Este viernes 12 de enero en todo el país, incluidas las salas de cine comercial en Puebla, se estrena La forma del agua, una cinta ovacionada por la crítica con la cual el cineasta mexicano Guillermo del Toro recibió en días pasados el Globo de Oro como mejor director.

Ganadora además del León de Oro en el Festival de Venecia, la película también nominada a 12 premios Bafta, los Óscar británicos, es una historia de amor liberadora sobre la tolerancia y la otredad. “Vivimos en un mundo en el que le tenemos miedo al otro, quién es el otro, el otro simplemente existe pero por ideología, y eso genera violencia y separación”, dijo el cineasta en una nota consignada en La Jornada.

En esta película, que se perfila como una de las favoritas para la 90 entrega de los Premios Oscar, es la más personal del cineasta jalisciense, quien por primera vez se ocupó de la banda sonora y la creación del “monstruo” y su contexto clásico.


De acuerdo con el creador, se trata de un musical que explora el hambre del cine y la cotidianidad de un monstruo, lo que permite que converja el amor físico sin ningún problema. “Es ahí donde encuentra la relación directa entre lo fantástico y lo surrealista”, apuntó.
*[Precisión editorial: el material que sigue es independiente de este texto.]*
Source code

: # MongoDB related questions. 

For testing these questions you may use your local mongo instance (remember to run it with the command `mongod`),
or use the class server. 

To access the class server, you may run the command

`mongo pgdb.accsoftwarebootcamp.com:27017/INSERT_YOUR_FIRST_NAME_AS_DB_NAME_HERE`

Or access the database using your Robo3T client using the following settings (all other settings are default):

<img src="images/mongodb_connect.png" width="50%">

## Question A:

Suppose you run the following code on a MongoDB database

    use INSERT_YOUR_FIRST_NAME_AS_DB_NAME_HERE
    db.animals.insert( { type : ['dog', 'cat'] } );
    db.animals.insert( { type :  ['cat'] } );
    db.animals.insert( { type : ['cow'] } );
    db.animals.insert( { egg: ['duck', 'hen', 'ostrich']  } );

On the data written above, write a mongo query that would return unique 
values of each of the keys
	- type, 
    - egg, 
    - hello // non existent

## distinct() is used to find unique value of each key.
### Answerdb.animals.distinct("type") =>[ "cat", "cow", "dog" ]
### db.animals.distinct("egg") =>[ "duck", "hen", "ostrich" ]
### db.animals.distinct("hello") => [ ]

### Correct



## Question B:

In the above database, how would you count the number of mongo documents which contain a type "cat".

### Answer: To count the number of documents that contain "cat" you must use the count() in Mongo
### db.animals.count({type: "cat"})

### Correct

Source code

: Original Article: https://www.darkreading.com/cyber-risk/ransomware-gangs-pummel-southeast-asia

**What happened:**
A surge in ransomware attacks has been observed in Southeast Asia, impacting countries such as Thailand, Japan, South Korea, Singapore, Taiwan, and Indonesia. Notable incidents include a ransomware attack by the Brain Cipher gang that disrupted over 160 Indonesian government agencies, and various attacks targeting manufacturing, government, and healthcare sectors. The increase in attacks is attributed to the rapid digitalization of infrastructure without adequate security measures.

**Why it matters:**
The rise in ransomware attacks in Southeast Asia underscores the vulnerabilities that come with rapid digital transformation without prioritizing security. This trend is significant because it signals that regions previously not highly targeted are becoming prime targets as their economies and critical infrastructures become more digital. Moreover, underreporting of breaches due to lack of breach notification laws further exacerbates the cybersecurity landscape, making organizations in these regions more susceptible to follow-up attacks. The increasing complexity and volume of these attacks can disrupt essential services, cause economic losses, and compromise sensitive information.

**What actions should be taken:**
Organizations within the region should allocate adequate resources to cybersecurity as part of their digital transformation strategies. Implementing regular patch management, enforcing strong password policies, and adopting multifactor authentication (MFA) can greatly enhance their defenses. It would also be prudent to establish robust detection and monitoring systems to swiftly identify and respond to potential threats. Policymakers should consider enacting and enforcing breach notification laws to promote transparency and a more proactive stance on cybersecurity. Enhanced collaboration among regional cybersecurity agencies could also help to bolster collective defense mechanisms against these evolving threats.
Dijo además que se trata de la película más optimista que ha hecho y que intenta hablar de la fuerza que se encuentra en el amor, pero no sólo en el de la pareja, sino también entre el padre, el hijo y los hermanos.

“También hablo del amor romántico y no del de novela, porque no todo acaba con la boda sino ahí es donde empieza. Al final es una declaración de amor al cine, al amor en general, al cine dominguero que te salva la vida a veces, que te saca, que te da vida y oxígeno”, añadió Del Toro.

Ambientada en la época de la Guerra Fría en Estados Unidos, la trama da cuenta cómo en un laboratorio oculto de alta seguridad del gobierno, se encuentra en cautiverio un ser fantástico, un experimento secreto de dos patas, una cola y dos brazos. Ahí trabaja Elisa (Sally Hawkins), una mujer muda quien al lado de Zelda (Octavia Spencer), descubre un experimento secreto.

“Quería crear una historia bella y elegante acerca de la esperanza y la redención, como un antídoto ante el cinismo de nuestros tiempos. Quería que esta historia cobrara la forma de un cuento de hadas, en cuanto a que tienes un ser humano humilde que se topa con algo más grande y trascendental que cualquier cosa en su vida”.

“Y después me pareció que sería una gran idea yuxtaponer ese amor contra algo tan banal y malvado como el odio entre naciones, que es la Guerra Fría, y el odio entre la gente debido a la raza, el color, la capacidad o el género”, expuso el también director de la multipremiada película El Laberinto del Fauno.